=== Activity ===
Below are several entries. Transcribe exactly those lines that fall from the one with "65.001 μs (5%)" through the one with "301.402 μs (5%)", end lines included.

___ Dataset records

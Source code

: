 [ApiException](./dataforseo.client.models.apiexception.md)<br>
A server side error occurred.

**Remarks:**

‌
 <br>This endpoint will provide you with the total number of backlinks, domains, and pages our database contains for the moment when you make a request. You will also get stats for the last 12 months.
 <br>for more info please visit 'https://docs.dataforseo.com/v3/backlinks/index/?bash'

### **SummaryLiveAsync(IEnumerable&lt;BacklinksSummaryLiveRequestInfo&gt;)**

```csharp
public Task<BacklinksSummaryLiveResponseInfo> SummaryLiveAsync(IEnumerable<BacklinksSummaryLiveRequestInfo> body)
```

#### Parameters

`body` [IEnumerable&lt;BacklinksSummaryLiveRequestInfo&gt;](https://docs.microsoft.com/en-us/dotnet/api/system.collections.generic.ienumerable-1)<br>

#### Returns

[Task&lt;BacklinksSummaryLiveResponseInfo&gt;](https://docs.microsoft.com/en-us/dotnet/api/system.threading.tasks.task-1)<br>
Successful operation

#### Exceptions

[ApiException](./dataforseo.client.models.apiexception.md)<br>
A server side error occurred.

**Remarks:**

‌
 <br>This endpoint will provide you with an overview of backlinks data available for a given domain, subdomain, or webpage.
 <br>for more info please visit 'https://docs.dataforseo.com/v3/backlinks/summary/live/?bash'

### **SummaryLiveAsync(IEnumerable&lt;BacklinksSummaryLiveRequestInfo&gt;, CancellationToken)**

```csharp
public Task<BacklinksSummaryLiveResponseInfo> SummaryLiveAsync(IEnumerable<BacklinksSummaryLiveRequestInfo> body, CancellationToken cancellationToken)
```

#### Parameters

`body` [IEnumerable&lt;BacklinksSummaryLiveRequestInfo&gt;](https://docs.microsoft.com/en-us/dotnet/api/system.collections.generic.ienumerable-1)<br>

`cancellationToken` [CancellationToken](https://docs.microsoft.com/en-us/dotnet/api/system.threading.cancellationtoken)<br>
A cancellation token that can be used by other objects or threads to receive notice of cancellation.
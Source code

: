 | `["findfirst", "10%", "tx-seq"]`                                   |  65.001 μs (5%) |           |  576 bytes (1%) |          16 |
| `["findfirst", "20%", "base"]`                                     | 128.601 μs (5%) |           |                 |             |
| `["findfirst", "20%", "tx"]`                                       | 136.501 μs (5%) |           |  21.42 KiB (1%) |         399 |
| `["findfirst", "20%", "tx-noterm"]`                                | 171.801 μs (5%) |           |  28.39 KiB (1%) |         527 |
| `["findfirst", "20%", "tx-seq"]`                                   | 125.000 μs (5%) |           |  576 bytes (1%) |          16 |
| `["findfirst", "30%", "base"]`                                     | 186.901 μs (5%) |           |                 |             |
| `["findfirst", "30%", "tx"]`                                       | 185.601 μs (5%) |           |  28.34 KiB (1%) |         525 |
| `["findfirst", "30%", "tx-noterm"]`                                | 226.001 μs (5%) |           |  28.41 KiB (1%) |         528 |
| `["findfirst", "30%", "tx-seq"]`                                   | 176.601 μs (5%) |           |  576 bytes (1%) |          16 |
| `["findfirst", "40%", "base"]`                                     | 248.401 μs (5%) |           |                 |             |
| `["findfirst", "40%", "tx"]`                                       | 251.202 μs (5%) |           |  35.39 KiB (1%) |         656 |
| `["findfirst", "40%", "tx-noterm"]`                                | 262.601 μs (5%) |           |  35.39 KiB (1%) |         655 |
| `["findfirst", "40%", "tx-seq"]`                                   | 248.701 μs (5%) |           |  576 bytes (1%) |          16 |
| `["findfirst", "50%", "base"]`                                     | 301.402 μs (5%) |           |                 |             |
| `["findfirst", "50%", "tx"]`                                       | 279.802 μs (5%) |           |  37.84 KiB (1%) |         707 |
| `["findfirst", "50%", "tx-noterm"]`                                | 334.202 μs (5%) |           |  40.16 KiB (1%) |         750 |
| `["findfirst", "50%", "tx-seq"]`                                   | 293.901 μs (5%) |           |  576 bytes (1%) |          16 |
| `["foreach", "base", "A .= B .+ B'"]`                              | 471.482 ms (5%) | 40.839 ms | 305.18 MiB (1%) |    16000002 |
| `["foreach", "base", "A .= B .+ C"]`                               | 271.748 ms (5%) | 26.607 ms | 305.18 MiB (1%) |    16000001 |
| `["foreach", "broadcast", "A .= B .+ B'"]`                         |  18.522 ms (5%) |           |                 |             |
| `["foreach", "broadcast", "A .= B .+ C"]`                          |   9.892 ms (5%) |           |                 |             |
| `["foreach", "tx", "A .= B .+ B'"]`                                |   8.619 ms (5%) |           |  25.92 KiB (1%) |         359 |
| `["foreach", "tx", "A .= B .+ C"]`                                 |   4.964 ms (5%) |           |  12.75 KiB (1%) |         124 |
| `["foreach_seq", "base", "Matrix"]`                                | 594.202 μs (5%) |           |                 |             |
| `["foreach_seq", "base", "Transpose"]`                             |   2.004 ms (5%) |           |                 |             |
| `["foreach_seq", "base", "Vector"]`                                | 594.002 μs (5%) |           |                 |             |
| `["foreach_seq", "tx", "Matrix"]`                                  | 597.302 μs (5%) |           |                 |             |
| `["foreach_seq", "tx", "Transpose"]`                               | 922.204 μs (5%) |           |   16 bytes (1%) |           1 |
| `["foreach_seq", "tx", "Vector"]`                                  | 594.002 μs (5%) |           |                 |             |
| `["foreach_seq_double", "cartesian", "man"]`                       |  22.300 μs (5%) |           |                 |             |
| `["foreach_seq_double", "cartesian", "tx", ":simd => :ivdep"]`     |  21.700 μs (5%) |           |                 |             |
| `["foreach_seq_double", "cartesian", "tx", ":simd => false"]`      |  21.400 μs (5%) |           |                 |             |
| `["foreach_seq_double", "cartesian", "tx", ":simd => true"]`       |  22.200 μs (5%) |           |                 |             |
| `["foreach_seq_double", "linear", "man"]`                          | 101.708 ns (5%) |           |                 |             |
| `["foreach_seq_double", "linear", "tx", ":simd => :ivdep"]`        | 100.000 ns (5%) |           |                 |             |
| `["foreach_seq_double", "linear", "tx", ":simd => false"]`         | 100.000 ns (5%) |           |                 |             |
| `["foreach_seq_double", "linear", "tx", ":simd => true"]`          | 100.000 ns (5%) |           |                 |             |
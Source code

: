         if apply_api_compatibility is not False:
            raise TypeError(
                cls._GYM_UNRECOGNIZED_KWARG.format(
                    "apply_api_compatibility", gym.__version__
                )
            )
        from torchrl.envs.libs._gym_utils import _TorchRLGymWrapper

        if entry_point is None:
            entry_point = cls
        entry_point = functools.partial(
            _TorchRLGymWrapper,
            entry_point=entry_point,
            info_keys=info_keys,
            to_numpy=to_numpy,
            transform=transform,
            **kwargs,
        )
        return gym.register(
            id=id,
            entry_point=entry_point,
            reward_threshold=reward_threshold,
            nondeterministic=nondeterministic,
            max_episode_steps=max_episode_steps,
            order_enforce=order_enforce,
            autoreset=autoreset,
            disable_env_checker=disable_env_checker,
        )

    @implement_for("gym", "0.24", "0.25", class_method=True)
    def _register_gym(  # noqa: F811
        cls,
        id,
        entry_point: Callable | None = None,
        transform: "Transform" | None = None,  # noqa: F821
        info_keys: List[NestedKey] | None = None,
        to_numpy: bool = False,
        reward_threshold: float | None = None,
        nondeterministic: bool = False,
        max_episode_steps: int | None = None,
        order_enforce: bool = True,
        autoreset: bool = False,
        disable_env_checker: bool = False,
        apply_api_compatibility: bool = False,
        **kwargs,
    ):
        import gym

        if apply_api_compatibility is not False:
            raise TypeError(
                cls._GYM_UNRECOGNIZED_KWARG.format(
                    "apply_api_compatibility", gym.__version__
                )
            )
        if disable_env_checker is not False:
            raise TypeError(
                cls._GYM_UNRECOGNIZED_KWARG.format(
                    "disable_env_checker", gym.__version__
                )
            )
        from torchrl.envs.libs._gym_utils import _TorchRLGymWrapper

______
___ Dataset records

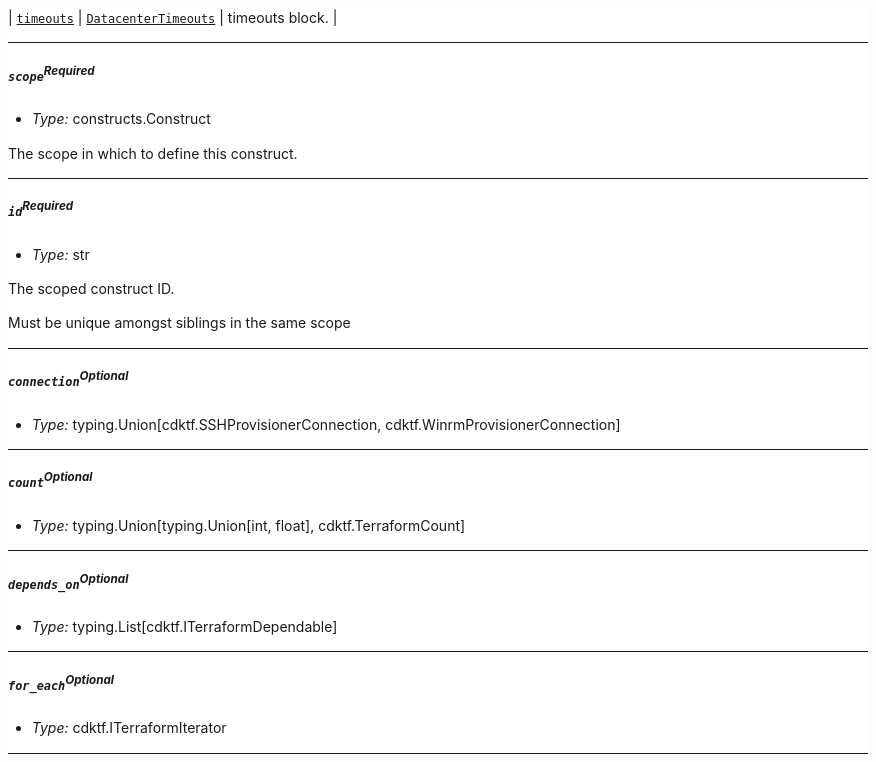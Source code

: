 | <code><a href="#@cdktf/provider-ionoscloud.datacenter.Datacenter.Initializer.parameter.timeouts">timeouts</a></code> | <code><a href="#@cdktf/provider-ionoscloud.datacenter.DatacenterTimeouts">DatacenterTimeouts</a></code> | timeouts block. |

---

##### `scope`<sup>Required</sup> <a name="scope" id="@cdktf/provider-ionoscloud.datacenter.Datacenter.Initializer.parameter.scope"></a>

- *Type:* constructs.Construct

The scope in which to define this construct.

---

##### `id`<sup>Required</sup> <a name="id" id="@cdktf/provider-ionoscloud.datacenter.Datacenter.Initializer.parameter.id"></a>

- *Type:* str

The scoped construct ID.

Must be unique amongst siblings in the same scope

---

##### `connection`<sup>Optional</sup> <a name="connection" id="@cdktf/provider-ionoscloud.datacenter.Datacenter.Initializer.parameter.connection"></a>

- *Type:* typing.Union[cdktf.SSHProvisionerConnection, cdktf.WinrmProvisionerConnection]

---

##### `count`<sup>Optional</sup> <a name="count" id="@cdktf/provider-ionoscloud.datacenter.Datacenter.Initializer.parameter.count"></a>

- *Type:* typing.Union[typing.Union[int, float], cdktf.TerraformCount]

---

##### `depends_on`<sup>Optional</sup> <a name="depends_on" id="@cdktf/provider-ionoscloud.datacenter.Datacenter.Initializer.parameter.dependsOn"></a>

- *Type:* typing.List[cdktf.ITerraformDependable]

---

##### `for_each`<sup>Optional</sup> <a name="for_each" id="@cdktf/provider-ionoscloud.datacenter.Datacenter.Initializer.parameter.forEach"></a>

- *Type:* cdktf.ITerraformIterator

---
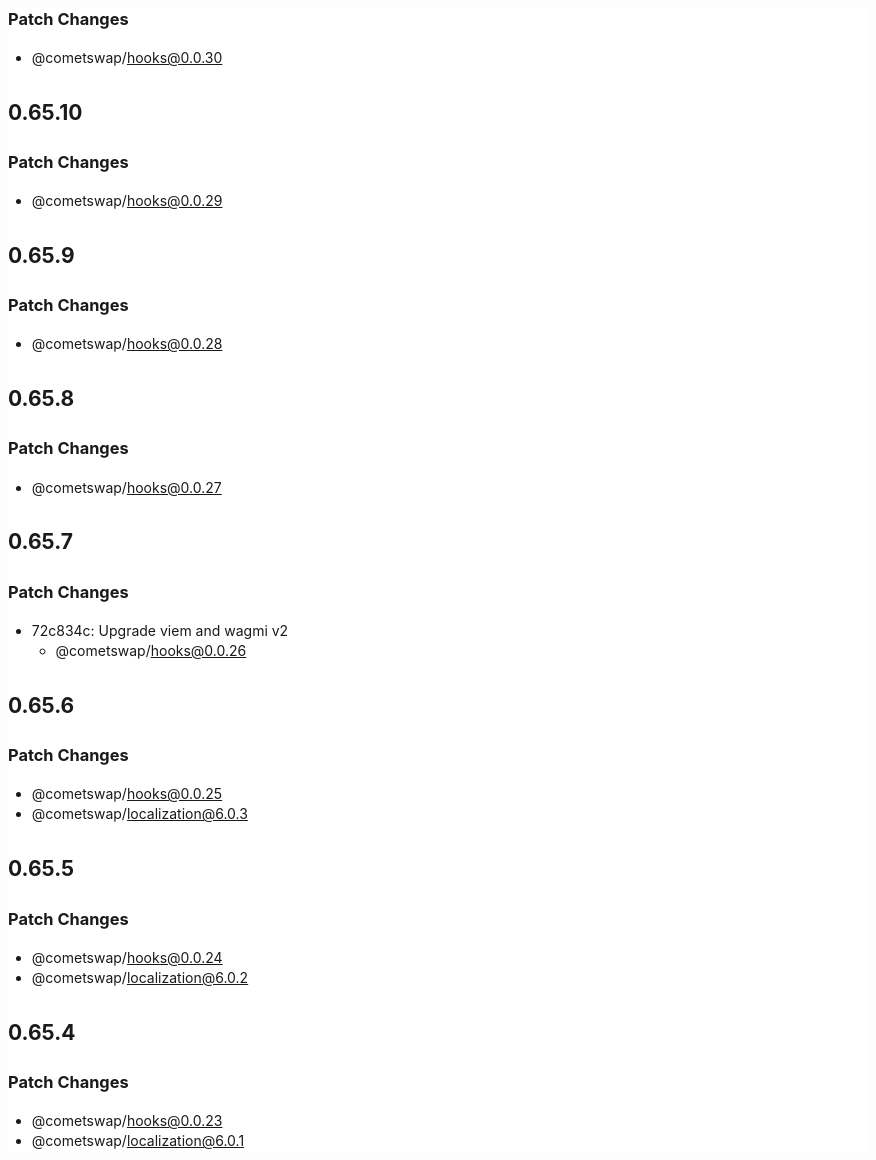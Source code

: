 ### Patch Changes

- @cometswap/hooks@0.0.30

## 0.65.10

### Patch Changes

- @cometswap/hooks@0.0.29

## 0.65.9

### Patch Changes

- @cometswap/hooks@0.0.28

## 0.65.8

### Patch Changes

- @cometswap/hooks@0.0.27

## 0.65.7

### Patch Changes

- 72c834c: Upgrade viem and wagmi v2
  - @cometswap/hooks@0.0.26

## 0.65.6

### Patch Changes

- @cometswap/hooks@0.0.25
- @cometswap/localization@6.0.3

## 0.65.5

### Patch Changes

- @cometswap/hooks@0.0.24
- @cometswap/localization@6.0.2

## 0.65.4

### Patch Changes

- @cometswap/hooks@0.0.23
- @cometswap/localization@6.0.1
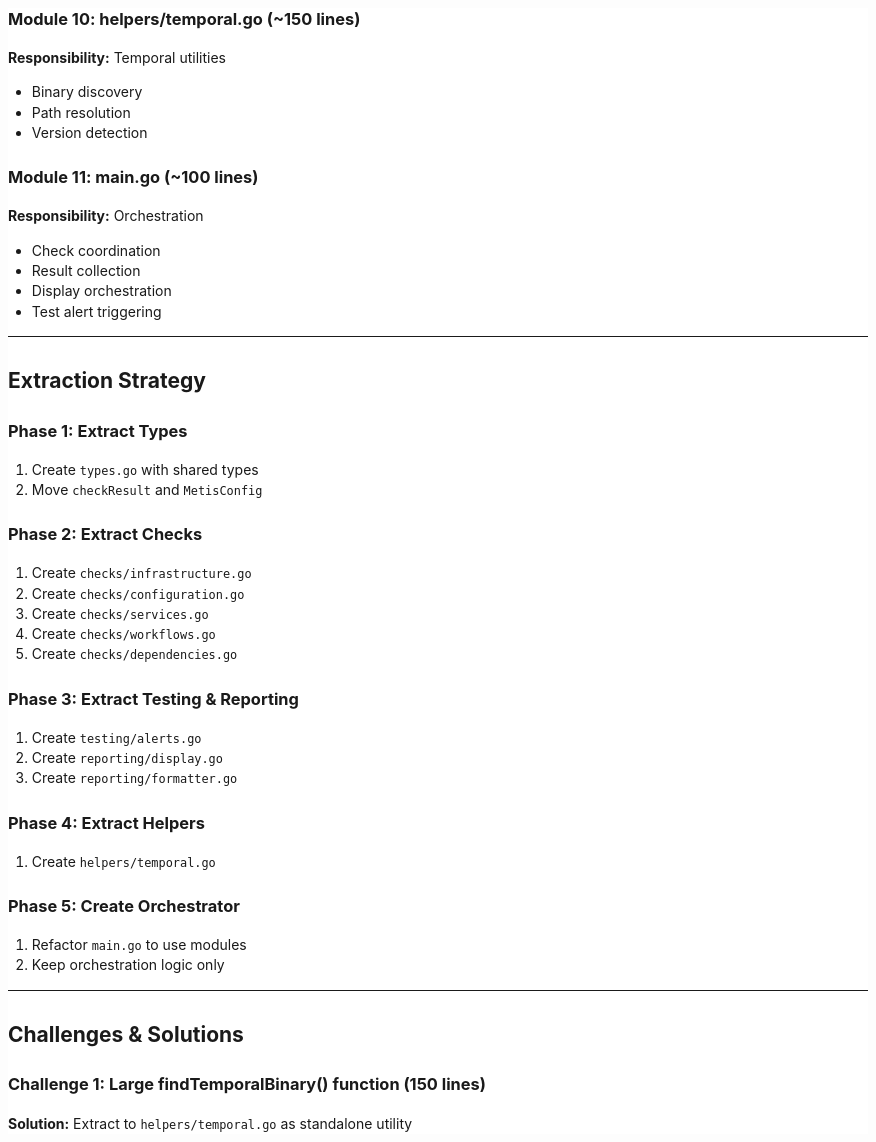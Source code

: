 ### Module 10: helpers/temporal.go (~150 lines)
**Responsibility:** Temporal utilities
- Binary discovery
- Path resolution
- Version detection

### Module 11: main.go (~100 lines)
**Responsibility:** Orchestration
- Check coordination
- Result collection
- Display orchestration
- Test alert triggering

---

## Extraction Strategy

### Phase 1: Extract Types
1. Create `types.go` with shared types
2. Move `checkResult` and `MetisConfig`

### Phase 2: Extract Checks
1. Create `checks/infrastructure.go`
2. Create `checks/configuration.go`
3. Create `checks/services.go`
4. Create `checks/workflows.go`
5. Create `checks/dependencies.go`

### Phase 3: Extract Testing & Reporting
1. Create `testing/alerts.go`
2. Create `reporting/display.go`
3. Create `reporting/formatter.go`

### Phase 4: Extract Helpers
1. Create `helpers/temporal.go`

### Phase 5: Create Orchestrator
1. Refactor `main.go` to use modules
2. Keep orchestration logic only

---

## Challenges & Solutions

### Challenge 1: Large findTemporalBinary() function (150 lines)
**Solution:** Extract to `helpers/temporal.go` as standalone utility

______

=== Expected output ===
: | `["findfirst", "10%", "tx-seq"]`                                   |  65.001 μs (5%) |           |  576 bytes (1%) |          16 |
| `["findfirst", "20%", "base"]`                                     | 128.601 μs (5%) |           |                 |             |
| `["findfirst", "20%", "tx"]`                                       | 136.501 μs (5%) |           |  21.42 KiB (1%) |         399 |
| `["findfirst", "20%", "tx-noterm"]`                                | 171.801 μs (5%) |           |  28.39 KiB (1%) |         527 |
| `["findfirst", "20%", "tx-seq"]`                                   | 125.000 μs (5%) |           |  576 bytes (1%) |          16 |
| `["findfirst", "30%", "base"]`                                     | 186.901 μs (5%) |           |                 |             |
| `["findfirst", "30%", "tx"]`                                       | 185.601 μs (5%) |           |  28.34 KiB (1%) |         525 |
| `["findfirst", "30%", "tx-noterm"]`                                | 226.001 μs (5%) |           |  28.41 KiB (1%) |         528 |
| `["findfirst", "30%", "tx-seq"]`                                   | 176.601 μs (5%) |           |  576 bytes (1%) |          16 |
| `["findfirst", "40%", "base"]`                                     | 248.401 μs (5%) |           |                 |             |
| `["findfirst", "40%", "tx"]`                                       | 251.202 μs (5%) |           |  35.39 KiB (1%) |         656 |
| `["findfirst", "40%", "tx-noterm"]`                                | 262.601 μs (5%) |           |  35.39 KiB (1%) |         655 |
| `["findfirst", "40%", "tx-seq"]`                                   | 248.701 μs (5%) |           |  576 bytes (1%) |          16 |
| `["findfirst", "50%", "base"]`                                     | 301.402 μs (5%) |           |                 |             |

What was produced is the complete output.